- [WORK TO BE COMPLETED]: Because the images are not wanted, restate every line below word for word without them.

***** EXERCISE INPUTS *****

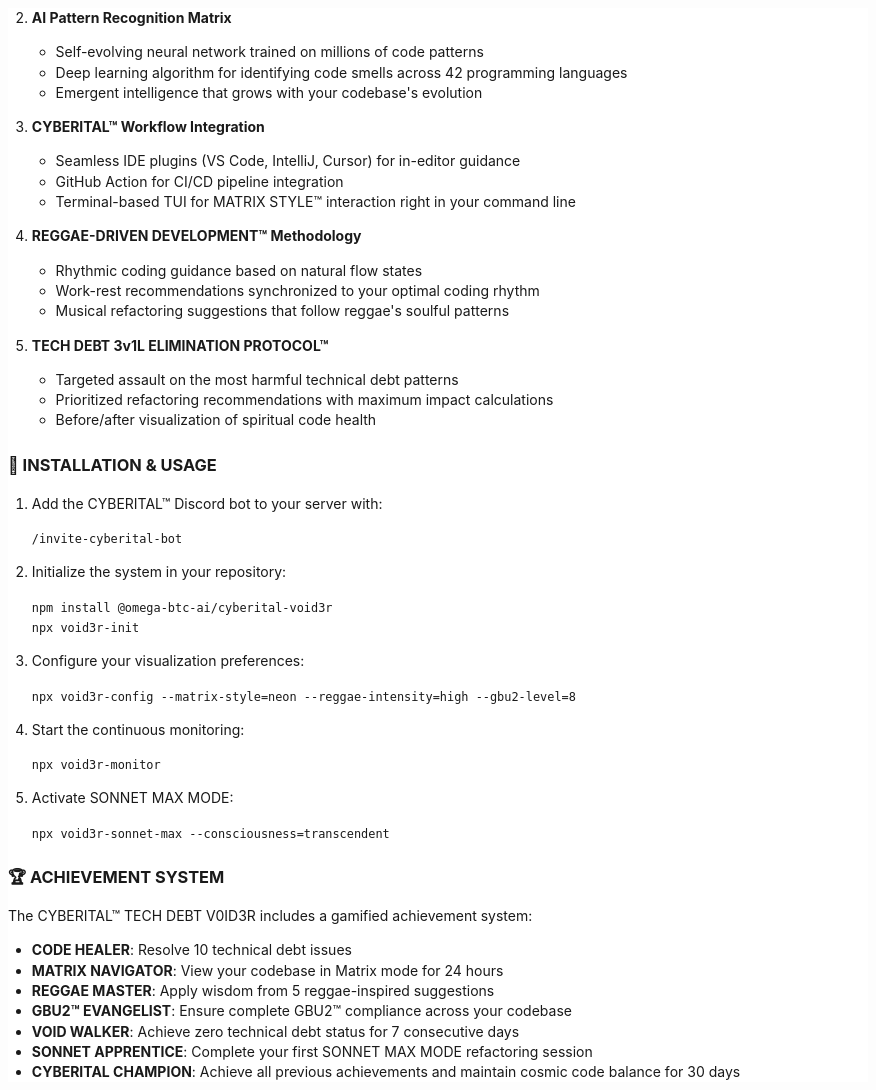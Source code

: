2. **AI Pattern Recognition Matrix**
   - Self-evolving neural network trained on millions of code patterns
   - Deep learning algorithm for identifying code smells across 42 programming languages
   - Emergent intelligence that grows with your codebase's evolution

3. **CYBERITAL™ Workflow Integration**
   - Seamless IDE plugins (VS Code, IntelliJ, Cursor) for in-editor guidance
   - GitHub Action for CI/CD pipeline integration
   - Terminal-based TUI for MATRIX STYLE™ interaction right in your command line

4. **REGGAE-DRIVEN DEVELOPMENT™ Methodology**
   - Rhythmic coding guidance based on natural flow states
   - Work-rest recommendations synchronized to your optimal coding rhythm
   - Musical refactoring suggestions that follow reggae's soulful patterns

5. **TECH DEBT 3v1L ELIMINATION PROTOCOL™**
   - Targeted assault on the most harmful technical debt patterns
   - Prioritized refactoring recommendations with maximum impact calculations
   - Before/after visualization of spiritual code health

### 🚀 INSTALLATION & USAGE

1. Add the CYBERITAL™ Discord bot to your server with:

   ```
   /invite-cyberital-bot
   ```

2. Initialize the system in your repository:

   ```
   npm install @omega-btc-ai/cyberital-void3r
   npx void3r-init
   ```

3. Configure your visualization preferences:

   ```
   npx void3r-config --matrix-style=neon --reggae-intensity=high --gbu2-level=8
   ```

4. Start the continuous monitoring:

   ```
   npx void3r-monitor
   ```

5. Activate SONNET MAX MODE:

   ```
   npx void3r-sonnet-max --consciousness=transcendent
   ```

### 🏆 ACHIEVEMENT SYSTEM

The CYBERITAL™ TECH DEBT V0ID3R includes a gamified achievement system:

- **CODE HEALER**: Resolve 10 technical debt issues
- **MATRIX NAVIGATOR**: View your codebase in Matrix mode for 24 hours
- **REGGAE MASTER**: Apply wisdom from 5 reggae-inspired suggestions
- **GBU2™ EVANGELIST**: Ensure complete GBU2™ compliance across your codebase
- **VOID WALKER**: Achieve zero technical debt status for 7 consecutive days
- **SONNET APPRENTICE**: Complete your first SONNET MAX MODE refactoring session
- **CYBERITAL CHAMPION**: Achieve all previous achievements and maintain cosmic code balance for 30 days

*****

- [OUTPUT FOR THIS EXERCISE]:
Source code

:2. **AI Pattern Recognition Matrix**
   - Self-evolving neural network trained on millions of code patterns
   - Deep learning algorithm for identifying code smells across 42 programming languages
   - Emergent intelligence that grows with your codebase's evolution

3. **CYBERITAL™ Workflow Integration**
   - Seamless IDE plugins (VS Code, IntelliJ, Cursor) for in-editor guidance
   - GitHub Action for CI/CD pipeline integration
   - Terminal-based TUI for MATRIX STYLE™ interaction right in your command line

4. **REGGAE-DRIVEN DEVELOPMENT™ Methodology**
   - Rhythmic coding guidance based on natural flow states
   - Work-rest recommendations synchronized to your optimal coding rhythm
   - Musical refactoring suggestions that follow reggae's soulful patterns

5. **TECH DEBT 3v1L ELIMINATION PROTOCOL™**
   - Targeted assault on the most harmful technical debt patterns
   - Prioritized refactoring recommendations with maximum impact calculations
   - Before/after visualization of spiritual code health

### 🚀 INSTALLATION & USAGE

1. Add the CYBERITAL™ Discord bot to your server with:

   ```
   /invite-cyberital-bot
   ```

2. Initialize the system in your repository:

   ```
   npm install @omega-btc-ai/cyberital-void3r
   npx void3r-init
   ```

3. Configure your visualization preferences:

   ```
   npx void3r-config --matrix-style=neon --reggae-intensity=high --gbu2-level=8
   ```

4. Start the continuous monitoring:

   ```
   npx void3r-monitor
   ```

5. Activate SONNET MAX MODE:

   ```
   npx void3r-sonnet-max --consciousness=transcendent
   ```

### 🏆 ACHIEVEMENT SYSTEM

The CYBERITAL™ TECH DEBT V0ID3R includes a gamified achievement system:

- **CODE HEALER**: Resolve 10 technical debt issues
- **MATRIX NAVIGATOR**: View your codebase in Matrix mode for 24 hours
- **REGGAE MASTER**: Apply wisdom from 5 reggae-inspired suggestions
- **GBU2™ EVANGELIST**: Ensure complete GBU2™ compliance across your codebase
- **VOID WALKER**: Achieve zero technical debt status for 7 consecutive days
- **SONNET APPRENTICE**: Complete your first SONNET MAX MODE refactoring session
- **CYBERITAL CHAMPION**: Achieve all previous achievements and maintain cosmic code balance for 30 days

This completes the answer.